Sutarman membenarkan keberatannya. Menurut dia, petugas KPK berbohong pada saat masuk. "Ada yang bilang penggeledahan seizin Kapolri," katanya. "Padahal tidak pernah ada." Ahmad Wiyagus mengakui ikut mempersoalkan penggeledahan. Namun dia membantah bertindak kasar.
Abraham, Bambang, dan Busyro tiba tepat tengah malam. Saat itu, negosiasi petugas KPK dengan perwira Polri menemui jalan buntu. Sebagian besar petugas yang kelelahan menghentikan penggeledahan dan duduk di salah satu ruangan. Melihat pemimpinnya datang, para petugas itu kembali bersemangat. Waktu sahur telah tiba, mereka makan bersama. Nasi dan ayam McDonald’s, juga teh kotak, jadi menu dinihari itu.
Negosiasi mentok karena polisi melarang petugas KPK mengangkut barang bukti. Muncul gagasan jalan tengah, bukti disimpan di kantor itu, lalu digembok, sementara Markas Besar Polri dan KPK masing-masing membawa satu kunci. Tapi gagasan ini ditolak petugas. Perundingan harus dilempar ke puncak: Abraham memutuskan kembali menemui Kepala Polri.
Selasa siang, Abraham dan Bambang ditemani Deputi Pengawasan Internal dan Pengaduan Masyarakat KPK Handoyo Sudrajat kembali menemui Jenderal Timur Pradopo. Anas, Suaedi, dan perwira lain hadir lagi dalam pertemuan ini. Mereka berdebat tentang kewenangan menyidik dan menggeledah perkara ini. Abraham mengambil inisiatif, mengajak Timur berbicara empat mata. Setelah itu, Timur memutuskan, satu kontainer berisi dokumen hasil penggeledahan boleh diangkut ke kantor KPK.
Menjelang malam, kontainer tiba di gedung KPK. Kotak itu dijaga petugas dari KPK dan Badan Reserse Kriminal.
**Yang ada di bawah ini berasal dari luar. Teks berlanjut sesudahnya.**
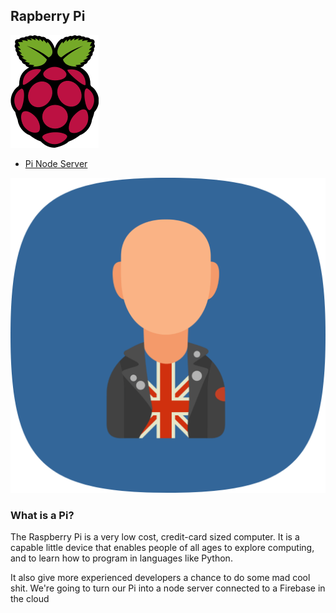 ## Rapberry Pi

![Featured Image](images/pi-logo.png "Featured Image")

- [Pi Node Server](pi-node-server)

![Featured Image](images/github-account-icon.png "Featured Image")

### What is a Pi?

The Raspberry Pi is a very low cost, credit-card sized computer.
It is a capable little device that enables people of all ages to explore
computing, and to learn how to program in languages like Python.

It also give more experienced developers a chance to do some mad cool shit.
We're going to turn our Pi into a node server connected to a Firebase in the cloud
Malam panjang di markas Korps Lalu Lintas itu memantik perseteruan. Rabu malam pekan lalu, setelah rapat di Direktorat Tindak Pidana Korupsi, juru bicara Markas Besar Polri, Brigjen Boy Rafli Amar, mengumumkan empat tersangka perkara yang sama. Mereka adalah Wakil Kepala Korps Lalu Lintas Brigadir Jenderal Didik Purnomo, Kepala Pengadaan Ajun Komisaris Besar Teddy Rusmawan, Bendahara Proyek Komisaris Legimo, Direktur Utama PT Inovasi Teknologi Indonesia Sukotjo S. Bambang, dan Direktur PT Citra Mandiri Metalindo Abadi, Budi Susanto. Jumat malam pekan lalu, Didik, Teddy, dan Legimo ditahan penyidik kepolisian.
Abraham menilai, polisi kebablasan. Sebab, KPK sudah lebih dulu menyidik kasus ini. Didik, Sukotjo, dan Budi juga telah ditetapkan sebagai tersangka, bersamaan dengan Djoko Susilo. Bambang Widjojanto mengatakan KPK menyelidiki kasus ini sejak 20 Januari 2012. Bagian Pengaduan Masyarakat awalnya menyelidikinya secara tertutup, dan dilanjutkan Direktorat Penyelidikan. Lalu, pada 27 Juli, KPK meningkatkan perkara ini ke tahap penyidikan.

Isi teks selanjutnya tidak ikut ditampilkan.